There are a number of ways to extend the capabilities of the DCOS all of which center around datacenter services. DCOS defines 2 types of services:

  • Native - An Apache Mesos framework which requires registration with the Mesos-Master.
  • Non-Native - A standard process that provides value to the cluster without an integration with Mesos. This seems like a standard user application deployed the distinction is this is an infrastructure service.

All of these services are deployed by Marathon and must be packaged and added to the Universe for deployment. For Native applications, it is also possible to extend the CLI and UI. Non-Native service integration support is still being worked out. For the rest of article we will assume a native service. All of these services require packaging and a service catalog.

Universe and Packaging

The use of the word universe often requires context. It is generic used to describe the authoritative packaging structure and a catalog repository regardless of where that is located. It can also be used to specific mean The Universe which is the github repository that hosts all the certified and release DCOS services. When used in the generic sense, you could fork the universe establishing your own universe, or you could clone a local copy creating a local universe. Mesosphere also has a universe which we call the Mulitverse. The multiverse is the location for all submissions of DCOS services for consideration as a datacenter service and is the staging location for experimental or staged services. All services in the multiverse are still required to meet a certain standard defined by the DCOS Service Specification. For more details on submitting a service read Universe Submission.

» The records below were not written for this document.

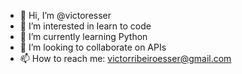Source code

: - 👋 Hi, I’m @victoresser
- 👀 I’m interested in learn to code
- 🌱 I’m currently learning Python
- 💞️ I’m looking to collaborate on APIs
- 📫 How to reach me: victorribeiroesser@gmail.com

<!---
victorelfreak/victorelfreak is a ✨ special ✨ repository because its `README.md` (this file) appears on your GitHub profile.
You can click the Preview link to take a look at your changes.
--->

The standard developer workflow for creating a DCOS service would start with forking the universe and using your repo to create a service. To use your universe with DCOS assuming a forked repository at https://github.com/mesosphere/altuniverse and using the version-1.x branch, add it to your dcos source.packages config by dcos config prepend package.sources https://github.com/mesosphere/altuniverse/archive/version-1.x.zip. Follow that with a dcos package update and you are ready to go. More details DCOS CLI Specification and universe

The typical flow of a service from development to general release would look like (forked universe) -> (multiverse) -> (universe).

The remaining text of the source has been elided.